- What to work on -
In your answer, set down the records below exactly as they stand, omitting pictures.

───── The data

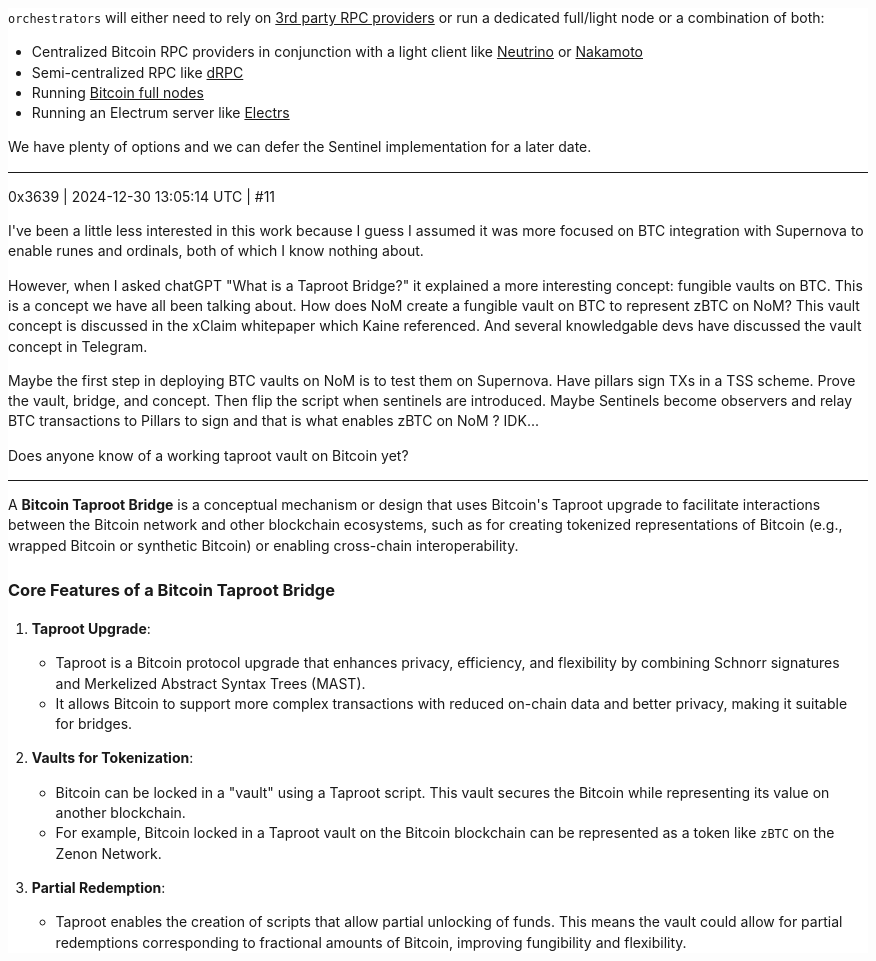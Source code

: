 `orchestrators` will either need to rely on [3rd party RPC providers](https://www.comparenodes.com/protocols/bitcoin/) or run a dedicated full/light node or a combination of both:

- Centralized Bitcoin RPC providers in conjunction with a light client like [Neutrino](https://github.com/lightninglabs/neutrino) or [Nakamoto](https://github.com/cloudhead/nakamoto)
- Semi-centralized RPC like [dRPC](https://drpc.org/chainlist/bitcoin)
- Running [Bitcoin full nodes](https://github.com/bitcoin/bitcoin/releases)
- Running an Electrum server like [Electrs](https://github.com/romanz/electrs)

We have plenty of options and we can defer the Sentinel implementation for a later date.

-------------------------

0x3639 | 2024-12-30 13:05:14 UTC | #11

I've been a little less interested in this work because I guess I assumed it was more focused on BTC integration with Supernova to enable runes and ordinals, both of which I know nothing about.  

However, when I asked chatGPT "What is a Taproot Bridge?" it explained a more interesting concept: fungible vaults on BTC.  This is a concept we have all been talking about. How does NoM create a fungible vault on BTC to represent zBTC on NoM?  This vault concept is discussed in the xClaim whitepaper which Kaine referenced.  And several knowledgable devs have discussed the vault concept in Telegram.

Maybe the first step in deploying BTC vaults on NoM is to test them on Supernova.  Have pillars sign TXs in a TSS scheme.  Prove the vault, bridge, and concept.  Then flip the script when sentinels are introduced.  Maybe Sentinels become observers and relay BTC transactions to Pillars to sign and that is what enables zBTC on NoM ?  IDK...  

Does anyone know of a working taproot vault on Bitcoin yet?  

---

A **Bitcoin Taproot Bridge** is a conceptual mechanism or design that uses Bitcoin's Taproot upgrade to facilitate interactions between the Bitcoin network and other blockchain ecosystems, such as for creating tokenized representations of Bitcoin (e.g., wrapped Bitcoin or synthetic Bitcoin) or enabling cross-chain interoperability.

### Core Features of a Bitcoin Taproot Bridge

1. **Taproot Upgrade**:
   - Taproot is a Bitcoin protocol upgrade that enhances privacy, efficiency, and flexibility by combining Schnorr signatures and Merkelized Abstract Syntax Trees (MAST).
   - It allows Bitcoin to support more complex transactions with reduced on-chain data and better privacy, making it suitable for bridges.

2. **Vaults for Tokenization**:
   - Bitcoin can be locked in a "vault" using a Taproot script. This vault secures the Bitcoin while representing its value on another blockchain.
   - For example, Bitcoin locked in a Taproot vault on the Bitcoin blockchain can be represented as a token like `zBTC` on the Zenon Network.

3. **Partial Redemption**:
   - Taproot enables the creation of scripts that allow partial unlocking of funds. This means the vault could allow for partial redemptions corresponding to fractional amounts of Bitcoin, improving fungibility and flexibility.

──────────

- Problem solution -
Source code

: `orchestrators` will either need to rely on [3rd party RPC providers](https://www.comparenodes.com/protocols/bitcoin/) or run a dedicated full/light node or a combination of both:

- Centralized Bitcoin RPC providers in conjunction with a light client like [Neutrino](https://github.com/lightninglabs/neutrino) or [Nakamoto](https://github.com/cloudhead/nakamoto)
- Semi-centralized RPC like [dRPC](https://drpc.org/chainlist/bitcoin)
- Running [Bitcoin full nodes](https://github.com/bitcoin/bitcoin/releases)
- Running an Electrum server like [Electrs](https://github.com/romanz/electrs)

We have plenty of options and we can defer the Sentinel implementation for a later date.

-------------------------

0x3639 | 2024-12-30 13:05:14 UTC | #11

I've been a little less interested in this work because I guess I assumed it was more focused on BTC integration with Supernova to enable runes and ordinals, both of which I know nothing about.  

However, when I asked chatGPT "What is a Taproot Bridge?" it explained a more interesting concept: fungible vaults on BTC.  This is a concept we have all been talking about. How does NoM create a fungible vault on BTC to represent zBTC on NoM?  This vault concept is discussed in the xClaim whitepaper which Kaine referenced.  And several knowledgable devs have discussed the vault concept in Telegram.

Maybe the first step in deploying BTC vaults on NoM is to test them on Supernova.  Have pillars sign TXs in a TSS scheme.  Prove the vault, bridge, and concept.  Then flip the script when sentinels are introduced.  Maybe Sentinels become observers and relay BTC transactions to Pillars to sign and that is what enables zBTC on NoM ?  IDK...  

Does anyone know of a working taproot vault on Bitcoin yet?  

---

A **Bitcoin Taproot Bridge** is a conceptual mechanism or design that uses Bitcoin's Taproot upgrade to facilitate interactions between the Bitcoin network and other blockchain ecosystems, such as for creating tokenized representations of Bitcoin (e.g., wrapped Bitcoin or synthetic Bitcoin) or enabling cross-chain interoperability.

### Core Features of a Bitcoin Taproot Bridge

1. **Taproot Upgrade**:
   - Taproot is a Bitcoin protocol upgrade that enhances privacy, efficiency, and flexibility by combining Schnorr signatures and Merkelized Abstract Syntax Trees (MAST).
   - It allows Bitcoin to support more complex transactions with reduced on-chain data and better privacy, making it suitable for bridges.

2. **Vaults for Tokenization**:
   - Bitcoin can be locked in a "vault" using a Taproot script. This vault secures the Bitcoin while representing its value on another blockchain.
   - For example, Bitcoin locked in a Taproot vault on the Bitcoin blockchain can be represented as a token like `zBTC` on the Zenon Network.

3. **Partial Redemption**:
   - Taproot enables the creation of scripts that allow partial unlocking of funds. This means the vault could allow for partial redemptions corresponding to fractional amounts of Bitcoin, improving fungibility and flexibility.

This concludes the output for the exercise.